Some people may live for only a few months after their diagnosis, while others can live for five years, sometimes more in extremely rare cases.

Knowing the symptoms of the disease may help get an earlier diagnosis.

What is glioblastoma?

Glioblastomas are grade 4 brain tumours and are sometimes called glioblastoma multiforme.

It is a type of glioma, one of the most common types of primary brain tumors and making up around a third.

The cancer begins in the brain and almost never spreads to other parts of the body. However, it’s complexity makes it difficult to treat.

It is also resistant to treatment, as the cells within the tumour are not all of the same type.

There are no known causes of glioblastoma, as is the case with most brain tumours, therefore, there is no clear way to prevent the disease.

The first line of treatment is surgery to try and cut the tumour out. However, because glioblastomas “diffuse”, meaning they invade healthy cells around them, it’s very difficult to remove the tumour without harming healthy parts of the brain.

Chemotherapy and radiation therapy can be helpful to stop the tumour cells growing and spreading. But despite the high intensity of the treatment, the cancer usually recurs.

How long can you have glioblastoma before experiencing symptoms

Glioblastomas are very fast growing. Once found, experts can see them double within seven weeks.

But, according to Dr Stephen Bagley, assistant professor of medicine at Penn Medicine, the first spark of glioblastoma in the brain remains something of a mystery to medical experts.

One study concluded that a glioblastoma starts growing 330 days on average – almost a year – before a diagnosis.

Another found that there are changes in immune function up to five years before a diagnosis, with markers in blood samples – but symptoms only occur three months prior.

Glioblastomas have the power to suppress the immune system, allowing them to grow.

The symptoms can initially be quite non-specific. The brain controls so many different functions that the symptoms someone experiences will depend partly on where the tumour is.

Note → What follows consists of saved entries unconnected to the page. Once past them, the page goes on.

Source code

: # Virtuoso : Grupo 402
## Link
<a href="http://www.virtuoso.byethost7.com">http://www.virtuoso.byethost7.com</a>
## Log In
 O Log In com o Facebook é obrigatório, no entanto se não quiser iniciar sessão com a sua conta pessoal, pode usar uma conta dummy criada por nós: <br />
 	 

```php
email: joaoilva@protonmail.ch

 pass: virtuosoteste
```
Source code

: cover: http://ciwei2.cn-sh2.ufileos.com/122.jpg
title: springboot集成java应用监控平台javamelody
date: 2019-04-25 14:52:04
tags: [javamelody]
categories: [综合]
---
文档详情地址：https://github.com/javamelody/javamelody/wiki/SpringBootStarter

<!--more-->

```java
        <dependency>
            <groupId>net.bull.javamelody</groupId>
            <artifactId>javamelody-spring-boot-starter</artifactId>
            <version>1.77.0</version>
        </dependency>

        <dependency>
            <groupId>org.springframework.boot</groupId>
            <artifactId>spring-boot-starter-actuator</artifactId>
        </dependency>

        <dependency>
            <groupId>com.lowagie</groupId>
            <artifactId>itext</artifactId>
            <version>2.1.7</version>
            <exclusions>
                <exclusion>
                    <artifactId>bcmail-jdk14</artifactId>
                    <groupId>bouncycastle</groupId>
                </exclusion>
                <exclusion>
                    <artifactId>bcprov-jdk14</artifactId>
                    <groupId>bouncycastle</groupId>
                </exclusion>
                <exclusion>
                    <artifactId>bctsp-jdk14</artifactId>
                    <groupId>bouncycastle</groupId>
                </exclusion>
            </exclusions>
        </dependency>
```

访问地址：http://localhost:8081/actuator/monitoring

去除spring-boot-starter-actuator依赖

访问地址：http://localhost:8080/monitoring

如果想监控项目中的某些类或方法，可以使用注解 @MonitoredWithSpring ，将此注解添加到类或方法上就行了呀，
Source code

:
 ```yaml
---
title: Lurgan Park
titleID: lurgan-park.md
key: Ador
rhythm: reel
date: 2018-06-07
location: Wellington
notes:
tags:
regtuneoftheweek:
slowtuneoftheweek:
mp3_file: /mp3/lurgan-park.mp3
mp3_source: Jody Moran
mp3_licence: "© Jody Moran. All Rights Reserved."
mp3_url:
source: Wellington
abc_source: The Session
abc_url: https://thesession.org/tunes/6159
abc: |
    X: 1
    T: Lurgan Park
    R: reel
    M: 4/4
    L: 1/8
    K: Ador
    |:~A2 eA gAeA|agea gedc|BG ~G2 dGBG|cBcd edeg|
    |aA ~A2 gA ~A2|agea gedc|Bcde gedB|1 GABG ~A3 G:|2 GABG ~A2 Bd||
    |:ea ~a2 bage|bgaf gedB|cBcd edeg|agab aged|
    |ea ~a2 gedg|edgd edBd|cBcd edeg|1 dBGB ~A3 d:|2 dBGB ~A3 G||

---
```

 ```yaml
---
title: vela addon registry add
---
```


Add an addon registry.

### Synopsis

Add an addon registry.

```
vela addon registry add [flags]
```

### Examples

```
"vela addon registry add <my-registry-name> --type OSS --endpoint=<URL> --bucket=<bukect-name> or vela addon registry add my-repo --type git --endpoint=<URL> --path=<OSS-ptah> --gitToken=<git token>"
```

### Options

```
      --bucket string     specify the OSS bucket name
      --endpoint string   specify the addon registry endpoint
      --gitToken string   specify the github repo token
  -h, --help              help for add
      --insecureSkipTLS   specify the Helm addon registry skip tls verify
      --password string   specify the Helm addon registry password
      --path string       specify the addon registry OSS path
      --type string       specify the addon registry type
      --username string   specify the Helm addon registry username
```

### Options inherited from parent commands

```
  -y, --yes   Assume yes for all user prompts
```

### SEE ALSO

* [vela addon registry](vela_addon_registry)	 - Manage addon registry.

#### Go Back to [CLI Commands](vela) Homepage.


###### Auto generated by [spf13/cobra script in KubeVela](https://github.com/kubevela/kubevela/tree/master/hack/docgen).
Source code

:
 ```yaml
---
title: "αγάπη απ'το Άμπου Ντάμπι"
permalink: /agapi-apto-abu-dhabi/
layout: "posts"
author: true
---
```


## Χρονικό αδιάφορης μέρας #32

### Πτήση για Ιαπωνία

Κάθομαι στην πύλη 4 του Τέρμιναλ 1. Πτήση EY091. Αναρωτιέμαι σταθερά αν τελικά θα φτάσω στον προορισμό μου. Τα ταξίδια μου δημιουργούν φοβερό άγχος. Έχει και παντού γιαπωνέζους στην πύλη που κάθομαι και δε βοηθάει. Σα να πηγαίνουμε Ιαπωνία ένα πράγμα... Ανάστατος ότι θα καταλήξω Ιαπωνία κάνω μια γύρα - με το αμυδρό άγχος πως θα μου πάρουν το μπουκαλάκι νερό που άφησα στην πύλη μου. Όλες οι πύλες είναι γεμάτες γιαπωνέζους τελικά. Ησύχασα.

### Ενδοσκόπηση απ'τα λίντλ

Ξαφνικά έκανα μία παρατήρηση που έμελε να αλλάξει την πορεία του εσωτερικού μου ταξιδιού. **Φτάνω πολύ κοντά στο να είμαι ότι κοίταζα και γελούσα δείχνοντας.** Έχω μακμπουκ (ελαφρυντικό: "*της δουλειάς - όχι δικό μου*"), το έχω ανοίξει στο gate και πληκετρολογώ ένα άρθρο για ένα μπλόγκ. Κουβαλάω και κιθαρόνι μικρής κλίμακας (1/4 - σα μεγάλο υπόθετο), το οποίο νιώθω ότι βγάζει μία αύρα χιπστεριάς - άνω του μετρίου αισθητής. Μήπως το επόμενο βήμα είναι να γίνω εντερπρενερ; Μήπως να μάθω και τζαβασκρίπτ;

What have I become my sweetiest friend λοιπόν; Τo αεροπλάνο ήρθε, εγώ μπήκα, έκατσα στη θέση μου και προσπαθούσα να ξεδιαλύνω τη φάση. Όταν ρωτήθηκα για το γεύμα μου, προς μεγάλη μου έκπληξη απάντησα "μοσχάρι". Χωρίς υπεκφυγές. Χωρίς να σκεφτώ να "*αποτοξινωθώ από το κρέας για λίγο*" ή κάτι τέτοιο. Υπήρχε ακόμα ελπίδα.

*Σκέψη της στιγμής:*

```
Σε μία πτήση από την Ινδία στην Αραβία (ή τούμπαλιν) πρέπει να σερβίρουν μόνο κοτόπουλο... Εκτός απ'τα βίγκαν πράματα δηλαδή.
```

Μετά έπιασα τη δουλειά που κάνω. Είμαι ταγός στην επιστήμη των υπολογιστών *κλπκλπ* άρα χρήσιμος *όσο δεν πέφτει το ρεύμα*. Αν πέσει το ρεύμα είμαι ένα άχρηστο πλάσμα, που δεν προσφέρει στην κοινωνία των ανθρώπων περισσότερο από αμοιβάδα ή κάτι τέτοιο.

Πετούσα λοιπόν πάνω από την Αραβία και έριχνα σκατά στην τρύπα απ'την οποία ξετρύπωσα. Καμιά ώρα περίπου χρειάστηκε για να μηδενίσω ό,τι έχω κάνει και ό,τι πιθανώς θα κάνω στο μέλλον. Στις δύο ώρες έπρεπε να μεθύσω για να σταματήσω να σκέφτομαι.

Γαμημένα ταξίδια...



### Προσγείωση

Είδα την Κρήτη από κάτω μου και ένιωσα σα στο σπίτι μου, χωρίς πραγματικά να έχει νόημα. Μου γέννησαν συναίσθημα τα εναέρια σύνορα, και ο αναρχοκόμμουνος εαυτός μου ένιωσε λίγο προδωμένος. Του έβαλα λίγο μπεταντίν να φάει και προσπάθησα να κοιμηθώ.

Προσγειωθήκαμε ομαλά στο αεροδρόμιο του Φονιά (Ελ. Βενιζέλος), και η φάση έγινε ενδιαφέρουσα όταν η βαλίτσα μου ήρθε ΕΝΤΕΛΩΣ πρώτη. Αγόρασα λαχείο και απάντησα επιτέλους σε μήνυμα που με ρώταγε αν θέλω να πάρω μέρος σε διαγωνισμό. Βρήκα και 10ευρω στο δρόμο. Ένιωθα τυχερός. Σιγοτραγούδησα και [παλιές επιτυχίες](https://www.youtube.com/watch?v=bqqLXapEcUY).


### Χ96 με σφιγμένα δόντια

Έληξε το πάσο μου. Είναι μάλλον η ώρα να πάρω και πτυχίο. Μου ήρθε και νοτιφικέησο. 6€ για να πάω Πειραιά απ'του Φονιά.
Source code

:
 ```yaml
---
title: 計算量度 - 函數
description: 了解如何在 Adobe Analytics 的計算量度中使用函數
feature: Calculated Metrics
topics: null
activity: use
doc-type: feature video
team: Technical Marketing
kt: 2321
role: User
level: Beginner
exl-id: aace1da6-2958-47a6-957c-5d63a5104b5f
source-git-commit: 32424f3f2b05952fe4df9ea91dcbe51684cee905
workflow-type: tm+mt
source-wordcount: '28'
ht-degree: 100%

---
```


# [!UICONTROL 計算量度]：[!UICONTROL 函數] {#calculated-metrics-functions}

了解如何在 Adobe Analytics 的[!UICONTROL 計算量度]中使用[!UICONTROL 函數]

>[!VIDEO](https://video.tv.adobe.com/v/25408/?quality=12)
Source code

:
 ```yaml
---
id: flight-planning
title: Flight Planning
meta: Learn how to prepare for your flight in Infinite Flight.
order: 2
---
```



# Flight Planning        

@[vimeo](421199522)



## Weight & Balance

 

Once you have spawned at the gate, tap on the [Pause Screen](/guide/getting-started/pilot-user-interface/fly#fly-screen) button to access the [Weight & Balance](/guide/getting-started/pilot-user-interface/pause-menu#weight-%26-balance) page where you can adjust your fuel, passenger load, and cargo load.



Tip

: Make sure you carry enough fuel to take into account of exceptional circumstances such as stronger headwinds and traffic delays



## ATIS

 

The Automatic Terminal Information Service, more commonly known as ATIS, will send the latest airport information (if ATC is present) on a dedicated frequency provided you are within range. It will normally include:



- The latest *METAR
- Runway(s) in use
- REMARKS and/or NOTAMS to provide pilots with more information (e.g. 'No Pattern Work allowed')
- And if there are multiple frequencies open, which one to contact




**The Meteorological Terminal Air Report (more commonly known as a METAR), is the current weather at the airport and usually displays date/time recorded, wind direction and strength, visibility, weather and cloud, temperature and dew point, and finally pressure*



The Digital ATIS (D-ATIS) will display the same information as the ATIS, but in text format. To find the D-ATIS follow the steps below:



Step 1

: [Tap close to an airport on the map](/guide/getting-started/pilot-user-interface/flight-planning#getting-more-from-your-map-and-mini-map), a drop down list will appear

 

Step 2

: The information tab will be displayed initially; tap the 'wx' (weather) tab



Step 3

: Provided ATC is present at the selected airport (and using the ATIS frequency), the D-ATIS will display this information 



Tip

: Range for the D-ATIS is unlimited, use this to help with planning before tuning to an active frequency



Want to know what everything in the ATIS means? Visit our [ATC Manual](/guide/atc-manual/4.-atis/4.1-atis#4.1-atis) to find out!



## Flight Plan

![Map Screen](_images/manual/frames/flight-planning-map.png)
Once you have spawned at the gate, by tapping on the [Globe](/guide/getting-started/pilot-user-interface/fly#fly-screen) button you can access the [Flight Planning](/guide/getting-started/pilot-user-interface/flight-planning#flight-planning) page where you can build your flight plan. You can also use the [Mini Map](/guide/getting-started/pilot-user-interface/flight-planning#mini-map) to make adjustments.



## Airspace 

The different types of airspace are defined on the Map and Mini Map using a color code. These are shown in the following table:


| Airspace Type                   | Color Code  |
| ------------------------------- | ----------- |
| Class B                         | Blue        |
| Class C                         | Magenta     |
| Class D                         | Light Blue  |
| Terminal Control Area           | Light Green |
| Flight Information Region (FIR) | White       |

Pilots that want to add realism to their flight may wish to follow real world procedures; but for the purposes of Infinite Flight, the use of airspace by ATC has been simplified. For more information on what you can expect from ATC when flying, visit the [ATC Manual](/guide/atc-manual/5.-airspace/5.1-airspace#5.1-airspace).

People may confuse their symptoms for various other problems, such as stress or even a hangover.

The symptoms can get worse very quickly, sometimes progressing to unconsciousness.

Brain Tumour Research says tumours increase pressure in the skull, causing headaches.

Symptoms to look for are:

Headaches
Loss of appetite
Nausea and vomiting
Loss of balance
Mood swings
Problems speaking
Problems with memory or concentration
Seizures
Impaired vision

What is the life expectancy of someone with glioblastoma?

For most people diagnosed with glioblastoma the life expectancy is between 12 to 15 months.

However, 25 per cent of glioblastoma patients survive more than one year and five per cent of patients survive more than five years, Brain Tumour Research says, although the reasons why some live longer than others is not clear.

“Less than one per cent of all patients with a glioblastoma live for more than ten years, so in the majority of cases, it is fatal,” the charity says.

Those who decide not to have treatment are expected to live for around three months.